Step 1: Create Your Account

1

Visit the Adapt Application

Navigate to https://adapt.app.goodnative.co in your browser.
2

Sign Up

Click “Sign Up” and choose your authentication method:
  • Email/Password: Enter your email and create a password
  • Social Login: Use Google or GitHub for quick signup
3

Verify Your Email

Check your inbox for a verification email from Adapt and click the confirmation link.
4

Complete Your Profile

After verification, you’ll be redirected to the welcome page where you can set up your organisation.

Step 2: Create Your First Job

Once logged in, you’ll see the dashboard.

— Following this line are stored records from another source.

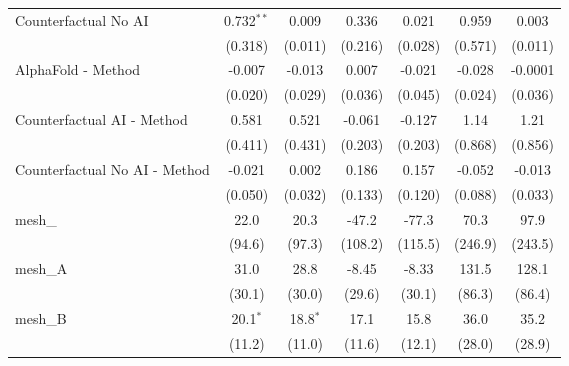 \begin{tabular}{lcccccc}
   Counterfactual No AI                                        & 0.732$^{**}$  & 0.009       & 0.336          & 0.021         & 0.959        & 0.003\\   
                                                               & (0.318)       & (0.011)     & (0.216)        & (0.028)       & (0.571)      & (0.011)\\   
   AlphaFold - Method                                          & -0.007        & -0.013      & 0.007          & -0.021        & -0.028       & -0.0001\\   
                                                               & (0.020)       & (0.029)     & (0.036)        & (0.045)       & (0.024)      & (0.036)\\   
   Counterfactual AI - Method                                  & 0.581         & 0.521       & -0.061         & -0.127        & 1.14         & 1.21\\   
                                                               & (0.411)       & (0.431)     & (0.203)        & (0.203)       & (0.868)      & (0.856)\\   
   Counterfactual No AI - Method                               & -0.021        & 0.002       & 0.186          & 0.157         & -0.052       & -0.013\\   
                                                               & (0.050)       & (0.032)     & (0.133)        & (0.120)       & (0.088)      & (0.033)\\   
   mesh\_                                                      & 22.0          & 20.3        & -47.2          & -77.3         & 70.3         & 97.9\\   
                                                               & (94.6)        & (97.3)      & (108.2)        & (115.5)       & (246.9)      & (243.5)\\   
   mesh\_A                                                     & 31.0          & 28.8        & -8.45          & -8.33         & 131.5        & 128.1\\   
                                                               & (30.1)        & (30.0)      & (29.6)         & (30.1)        & (86.3)       & (86.4)\\   
   mesh\_B                                                     & 20.1$^{*}$    & 18.8$^{*}$  & 17.1           & 15.8          & 36.0         & 35.2\\   
                                                               & (11.2)        & (11.0)      & (11.6)         & (12.1)        & (28.0)       & (28.9)\\   

\end{tabular}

Let’s create your first crawl job.
1

Navigate to Jobs

From the dashboard, click “New Job” or navigate to the jobs section.
2

Enter Domain Details

{
  "domain": "example.com",
  "options": {
    "use_sitemap": true,
    "find_links": true,
    "max_pages": 100,
    "concurrency": 20
  }
}
Configuration Options:
  • use_sitemap: Automatically discover URLs from sitemap.xml
  • find_links: Crawl discovered pages for additional links
  • max_pages: Maximum number of pages to crawl (0 = unlimited)
  • concurrency: Number of parallel requests (default: 20)
3

Optional: Configure Path Filters

Add include/exclude patterns to control which paths are crawled:
{
  "include_paths": "/blog/*,/products/*",
  "exclude_paths": "/admin/*,/draft/*"
}
4

Start the Job

Click “Create Job” to start the crawl. The job will move from createdrunningcompleted.

Step 3: Monitor Job Progress

Adapt provides real-time updates on your crawl job via WebSockets.
The dashboard updates automatically as tasks are processed. No need to refresh!

Using the API

You can also monitor progress programmatically:
curl -X GET "https://adapt.app.goodnative.co/v1/jobs/{job_id}" \
  -H "Authorization: Bearer YOUR_JWT_TOKEN"
Response:
{
  "status": "success",
  "data": {
    "id": "job_123abc",
    "domain": "example.com",
    "status": "running",
    "progress": {
      "total_tasks": 150,
      "completed_tasks": 45,
      "failed_tasks": 2,
      "skipped_tasks": 0,
      "percentage": 31.33
    },
    "stats": {
      "avg_response_time": 234,
      "cache_hit_ratio": 0.85,
      "total_bytes": 2048576
    }
  }
}

Step 4: View Results

Once the job completes, you can view detailed results and identify issues.

Results Summary

Get a high-level summary of your crawl:
curl -X GET "https://adapt.app.goodnative.co/v1/jobs/{job_id}/results" \
  -H "Authorization: Bearer YOUR_JWT_TOKEN"
Key Metrics:
  • Total pages crawled and success rate
  • Average response time and performance breakdown
  • Cache hit ratio and warming effectiveness
  • Issues detected: 404s, slow pages, server errors, redirects

Filtering Tasks

View specific subsets of tasks using query parameters:
# View all failed tasks
curl -X GET "https://adapt.app.goodnative.co/v1/jobs/{job_id}/tasks?status=failed" \
  -H "Authorization: Bearer YOUR_JWT_TOKEN"

# View 404 errors
curl -X GET "https://adapt.app.goodnative.co/v1/jobs/{job_id}/tasks?status_code=404" \
  -H "Authorization: Bearer YOUR_JWT_TOKEN"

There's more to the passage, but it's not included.